To better understand the impact of lEVs isolation on the results of the analysis, we carried out a follow up study with frozen plasma supernatant depleted of lEVs. Interestingly, in lEV-depleted plasma, we detected almost ~6 × 104 events per µL in the lEVs gate, which is about 50 times more than in the isolated fraction of fresh lEVs. So, either the majority of plasma particles able to provide a signal in the lEVs gate did not sediment during the isolation of lEVs or the subsequent freezing of plasma supernatant introduced artificial signals. Cryo-TEM of lEV-depleted plasma revealed the presence of electron-dense particles with a size of up to 300 nm lacking a phospholipid bilayer, likely lipoproteins [54]. The particles were also observed in isolated lEVs, but infrequently. These electron-dense, yet light particles could explain the events detected in the lEVs gate especially if their RI is higher than the RI of EVs. A method capable of distinguishing lipoproteins from EVs based on their higher RI was recently reported [49]. In addition, the lEV-depleted plasma contained small particles with a size up to 50 nm and protein aggregates which were not observed in isolated lEVs. No wash method was used for the labelling of plasma depleted of lEVs and we experienced high, nonspecific signals produced by all IgG2a antibodies. In addition, the discrimination of fluorescence-negative and positive populations had to be performed subjectively with every sample as the threshold produced by isotypic controls did not fit the distribution of collected events. Surprisingly, the counts of fluorescently labelled events in the lEVs gate were quite similar as in isolated lEVs and again the sample of MS patients did not differ from HC. The only exception was modest (~48%) elevation of Annexin V-positive events, suggesting an increased formation of phosphatidylserine-positive EVs in relapsing RRMS patients. The reason for this observation is not clear as no difference in the number of Annexin V-positive events in the isolated lEVs was identified.
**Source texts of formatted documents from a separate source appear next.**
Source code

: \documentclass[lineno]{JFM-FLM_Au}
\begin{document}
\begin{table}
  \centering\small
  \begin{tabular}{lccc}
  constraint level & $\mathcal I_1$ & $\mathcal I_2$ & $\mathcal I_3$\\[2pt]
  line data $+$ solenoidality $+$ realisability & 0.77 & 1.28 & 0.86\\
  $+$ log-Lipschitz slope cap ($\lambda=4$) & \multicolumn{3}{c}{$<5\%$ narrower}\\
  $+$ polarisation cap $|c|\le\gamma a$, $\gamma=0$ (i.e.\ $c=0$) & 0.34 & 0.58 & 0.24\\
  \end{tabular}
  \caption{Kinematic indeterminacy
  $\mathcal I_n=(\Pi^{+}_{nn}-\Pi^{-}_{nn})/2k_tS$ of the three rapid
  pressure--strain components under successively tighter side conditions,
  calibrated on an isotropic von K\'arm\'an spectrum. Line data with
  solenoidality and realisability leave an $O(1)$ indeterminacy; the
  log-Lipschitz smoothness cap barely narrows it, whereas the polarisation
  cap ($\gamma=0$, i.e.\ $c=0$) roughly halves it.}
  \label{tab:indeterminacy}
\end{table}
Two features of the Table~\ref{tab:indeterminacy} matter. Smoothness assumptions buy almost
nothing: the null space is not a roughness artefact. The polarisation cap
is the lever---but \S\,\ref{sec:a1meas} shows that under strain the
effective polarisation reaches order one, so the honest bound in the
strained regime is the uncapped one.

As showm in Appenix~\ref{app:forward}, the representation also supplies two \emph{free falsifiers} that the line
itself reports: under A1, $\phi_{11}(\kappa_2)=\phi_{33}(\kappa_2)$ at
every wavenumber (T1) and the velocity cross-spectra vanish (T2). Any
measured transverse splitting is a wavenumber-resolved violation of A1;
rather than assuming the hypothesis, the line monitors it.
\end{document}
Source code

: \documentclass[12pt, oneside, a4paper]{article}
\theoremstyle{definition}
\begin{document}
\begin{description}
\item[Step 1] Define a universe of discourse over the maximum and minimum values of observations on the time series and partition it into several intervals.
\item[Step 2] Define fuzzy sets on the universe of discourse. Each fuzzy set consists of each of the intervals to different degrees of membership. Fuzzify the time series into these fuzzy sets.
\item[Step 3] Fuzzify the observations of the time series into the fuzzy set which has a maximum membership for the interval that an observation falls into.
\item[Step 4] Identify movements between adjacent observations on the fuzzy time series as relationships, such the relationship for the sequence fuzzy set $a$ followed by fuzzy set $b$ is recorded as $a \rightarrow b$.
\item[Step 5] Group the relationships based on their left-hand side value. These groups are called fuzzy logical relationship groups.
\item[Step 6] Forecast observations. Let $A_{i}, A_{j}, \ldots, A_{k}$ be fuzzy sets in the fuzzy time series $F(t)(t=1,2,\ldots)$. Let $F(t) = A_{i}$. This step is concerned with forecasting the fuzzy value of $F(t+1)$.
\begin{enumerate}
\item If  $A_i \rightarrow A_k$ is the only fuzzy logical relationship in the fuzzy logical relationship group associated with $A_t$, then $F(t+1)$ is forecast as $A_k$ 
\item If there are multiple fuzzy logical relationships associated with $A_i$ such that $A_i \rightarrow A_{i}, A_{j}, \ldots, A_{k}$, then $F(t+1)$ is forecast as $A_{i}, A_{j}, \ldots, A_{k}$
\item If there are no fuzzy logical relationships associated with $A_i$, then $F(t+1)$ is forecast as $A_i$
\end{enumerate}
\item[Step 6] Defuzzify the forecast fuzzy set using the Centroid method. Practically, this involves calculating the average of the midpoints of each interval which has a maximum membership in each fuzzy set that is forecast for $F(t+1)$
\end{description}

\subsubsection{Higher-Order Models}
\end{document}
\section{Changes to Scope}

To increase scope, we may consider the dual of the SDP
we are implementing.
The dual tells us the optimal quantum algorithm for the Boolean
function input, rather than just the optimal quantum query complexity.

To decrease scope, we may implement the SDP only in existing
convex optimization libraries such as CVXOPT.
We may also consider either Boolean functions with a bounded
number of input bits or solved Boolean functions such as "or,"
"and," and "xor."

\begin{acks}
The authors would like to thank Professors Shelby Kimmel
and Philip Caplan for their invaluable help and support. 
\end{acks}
In addition, the overlap of values with HC was substantial, thereby precluding the decisive identification of individual samples and prompting the verification of this finding in further studies.

5. Conclusions

Our data do not support the hypothesis that the exacerbation of the disease in RRMS patients leads to increased numbers of circulating plasma lEVs which can be monitored by standard flow cytometry. The presence and purity of isolated EVs in our study was confirmed by cryo-TEM. However, the low sensitivity of standard flow cytometry limited their analysis to a small segment of the largest EVs, with a size starting at 650 nm, which scatter more light than the 590 nm silica beads, and may not reflect MS pathophysiology. In such cases, the diagnostic potential of the standard flow cytometry analysis of lEVs in plasma might be limited. Recently, a similar conclusion was reached for the quantification of large phosphatidylserine-positive EVs in CSF of MS patients [55]. The results of our study differ from previously published reports and support the ongoing effort for the technological improvement of cytometry sensitivity and the standardization of EV-analysis protocols [56,57].